Expats sending home money, particularly from the UAE, make up a significant proportion of UAE Exchange’s revenue pool.
Remittances from Gulf countries pegged to the US dollar have surged even further — by as much as 15 percent in a month — since August, as expats take advantage of more favourable exchange rates, against weaker south Asian currencies.
“In the World Bank report on remittances, there was an interesting observation that, because of the weakening of currencies against the dollar, the World Bank estimates [there has been] slightly less growth overall in remittances globally,” Manghat says.
“But interestingly in the GCC, and specifically in the UAE, because the countries’ currencies are pegged with the dollar, we were not exposed to that kind of pattern. Because of the weakening of the currencies like the Indian rupee, or some of the other south Asian currencies, it has really helped in a surge in remittances.
“The impact was stronger during July to September, where we saw a 15 percent rise in remittances to India, the largest receiver of remittances. Meanwhile, we have experienced a spike of around 10 percent in other corridors.”
Manghat calls expats “base remitters”, because they typically send money every month, irrespective of exchange rates.
“Whether [the exchange rate] is strong or it’s weak, they have to send money each month back home because someone is waiting for the money to pay bills, or school fees. It’s for their livelihood,” he says.
Manghat describes the second set of customers as “opportunistic remitters”.
“They will definitely look at timing their remittances. When this kind of weakening happens, we definitely see an increased amount of volume in terms of activity. They send large volumes,” he says.
“They are the ones who send money for investments in other countries, or who repatriate their savings. They are larger in size, more opportunistic than the base remitters.”
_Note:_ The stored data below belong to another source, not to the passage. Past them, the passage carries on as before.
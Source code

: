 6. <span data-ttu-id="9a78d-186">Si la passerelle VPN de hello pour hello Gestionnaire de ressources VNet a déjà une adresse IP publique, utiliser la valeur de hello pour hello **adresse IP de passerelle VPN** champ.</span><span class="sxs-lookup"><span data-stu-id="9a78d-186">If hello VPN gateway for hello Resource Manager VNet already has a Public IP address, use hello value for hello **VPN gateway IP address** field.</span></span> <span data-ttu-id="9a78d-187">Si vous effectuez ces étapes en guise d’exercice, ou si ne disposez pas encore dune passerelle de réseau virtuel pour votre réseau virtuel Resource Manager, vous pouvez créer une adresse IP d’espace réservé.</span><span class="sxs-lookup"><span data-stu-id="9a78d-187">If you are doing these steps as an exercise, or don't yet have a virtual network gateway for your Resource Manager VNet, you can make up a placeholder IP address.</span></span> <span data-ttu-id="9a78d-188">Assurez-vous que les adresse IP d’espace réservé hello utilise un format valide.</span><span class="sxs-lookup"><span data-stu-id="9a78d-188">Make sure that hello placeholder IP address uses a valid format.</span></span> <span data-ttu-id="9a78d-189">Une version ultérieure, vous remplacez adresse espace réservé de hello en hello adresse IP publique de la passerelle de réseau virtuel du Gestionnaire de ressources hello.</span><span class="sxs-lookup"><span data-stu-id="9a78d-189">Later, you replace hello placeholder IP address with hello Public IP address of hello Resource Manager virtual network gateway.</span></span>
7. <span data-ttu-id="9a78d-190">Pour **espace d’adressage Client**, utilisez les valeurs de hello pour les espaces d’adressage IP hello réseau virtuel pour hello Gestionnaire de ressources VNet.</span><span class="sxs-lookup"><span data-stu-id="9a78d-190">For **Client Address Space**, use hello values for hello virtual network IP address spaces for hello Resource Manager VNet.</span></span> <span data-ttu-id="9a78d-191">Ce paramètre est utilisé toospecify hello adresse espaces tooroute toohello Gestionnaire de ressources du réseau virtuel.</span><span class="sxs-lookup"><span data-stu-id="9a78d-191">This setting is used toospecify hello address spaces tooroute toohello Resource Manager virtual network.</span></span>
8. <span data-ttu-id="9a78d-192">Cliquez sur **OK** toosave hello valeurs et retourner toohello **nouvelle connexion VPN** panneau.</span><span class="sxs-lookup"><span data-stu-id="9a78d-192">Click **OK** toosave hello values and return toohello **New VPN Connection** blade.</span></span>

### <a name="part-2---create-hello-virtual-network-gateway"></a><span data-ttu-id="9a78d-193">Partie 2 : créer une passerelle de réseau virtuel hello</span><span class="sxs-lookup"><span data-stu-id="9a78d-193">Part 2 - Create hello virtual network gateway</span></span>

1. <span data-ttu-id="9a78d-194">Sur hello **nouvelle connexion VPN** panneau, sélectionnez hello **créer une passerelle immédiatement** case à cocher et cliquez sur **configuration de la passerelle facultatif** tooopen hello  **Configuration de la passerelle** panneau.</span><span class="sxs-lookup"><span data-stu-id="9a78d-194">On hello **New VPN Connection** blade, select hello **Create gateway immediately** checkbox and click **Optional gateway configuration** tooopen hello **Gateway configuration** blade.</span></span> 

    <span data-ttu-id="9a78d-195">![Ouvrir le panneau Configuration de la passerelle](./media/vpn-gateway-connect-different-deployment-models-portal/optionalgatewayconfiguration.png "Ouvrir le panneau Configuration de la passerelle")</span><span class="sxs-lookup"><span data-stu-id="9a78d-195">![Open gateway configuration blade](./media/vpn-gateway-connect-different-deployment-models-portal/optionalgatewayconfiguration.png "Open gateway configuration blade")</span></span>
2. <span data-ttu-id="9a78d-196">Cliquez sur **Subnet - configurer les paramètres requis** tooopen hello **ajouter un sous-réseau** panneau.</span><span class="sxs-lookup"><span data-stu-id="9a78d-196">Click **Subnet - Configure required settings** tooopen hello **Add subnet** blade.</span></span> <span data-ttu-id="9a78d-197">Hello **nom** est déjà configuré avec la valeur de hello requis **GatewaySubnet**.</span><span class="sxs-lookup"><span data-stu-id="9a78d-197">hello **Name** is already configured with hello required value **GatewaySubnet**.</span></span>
A third group has emerged in the last two to three years: they leverage their earnings and send money to take advantage of a difference in interest rates, Manghat says. It is particularly common when interest rates are rising in another country, such as in India, where the central bank increased the interest rate several times between September 2013 and January 2014.
“For example, they may get a personal loan facility from the bank and they remit [the loan value]. There is such a trend happening,” Manghat says.
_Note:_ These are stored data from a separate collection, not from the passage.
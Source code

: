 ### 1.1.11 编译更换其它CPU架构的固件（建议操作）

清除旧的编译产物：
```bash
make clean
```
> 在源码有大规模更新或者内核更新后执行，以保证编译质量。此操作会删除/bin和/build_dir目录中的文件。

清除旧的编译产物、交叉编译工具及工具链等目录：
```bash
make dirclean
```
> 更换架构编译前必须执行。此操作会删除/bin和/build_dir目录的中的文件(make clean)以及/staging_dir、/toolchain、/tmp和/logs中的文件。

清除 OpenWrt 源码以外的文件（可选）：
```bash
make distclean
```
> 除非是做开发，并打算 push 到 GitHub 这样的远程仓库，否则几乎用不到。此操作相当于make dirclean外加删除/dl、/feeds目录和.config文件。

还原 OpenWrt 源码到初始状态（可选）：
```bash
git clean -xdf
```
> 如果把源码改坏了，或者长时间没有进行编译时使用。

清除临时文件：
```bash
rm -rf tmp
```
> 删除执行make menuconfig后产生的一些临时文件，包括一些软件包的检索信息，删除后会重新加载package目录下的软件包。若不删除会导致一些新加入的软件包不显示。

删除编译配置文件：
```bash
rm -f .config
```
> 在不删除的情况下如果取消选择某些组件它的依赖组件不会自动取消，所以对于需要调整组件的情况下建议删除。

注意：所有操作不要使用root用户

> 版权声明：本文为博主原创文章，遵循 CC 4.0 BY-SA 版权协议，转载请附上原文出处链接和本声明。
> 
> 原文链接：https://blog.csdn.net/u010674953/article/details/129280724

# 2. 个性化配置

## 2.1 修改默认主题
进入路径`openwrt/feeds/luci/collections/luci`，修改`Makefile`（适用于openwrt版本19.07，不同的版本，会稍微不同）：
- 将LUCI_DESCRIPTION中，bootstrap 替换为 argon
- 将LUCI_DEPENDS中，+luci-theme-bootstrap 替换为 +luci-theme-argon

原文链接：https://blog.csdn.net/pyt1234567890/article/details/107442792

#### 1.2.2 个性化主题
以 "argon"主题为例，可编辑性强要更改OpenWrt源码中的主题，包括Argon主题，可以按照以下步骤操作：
Apart from the company’s encouraging figures, 2015 also has been notable for an acquisition made by UAE Exchange’s owners, BR Shetty and private equity group Centurion Investments. The $1.2bn deal for global foreign currency exchange firm Travelex was announced in May last year, but was finally completed in January.
Immediately after the deal concluded, Shetty announced that Travelex would be merged with UAE Exchange and listed in Abu Dhabi by early 2017.
Manghat, who was involved in the negotiations prior to his appointment as CEO earlier this year, is more cautious, and suggests there is quite a bit of work to be done to get to a stage where the businesses could be integrated together, and possibly ready for an initial public offering (IPO).
“We are looking at different options because it could be that we bring it under one single common larger entity, rather than a potential merger,” he says. “There are two businesses spread across the globe, and there is a lot of work to be done to do that. A lot of things are in motion internally, towards bringing the businesses together and for a potential listing; the shareholders’ vision still continues to hold good.”
The integration of two entities will create an even broader global reach for the companies, Manghat says.
“From the group perspective, it’s definitely a large interest for us because between UAE Exchange and Travelex, our shareholders now have a real global platform in place,” he says.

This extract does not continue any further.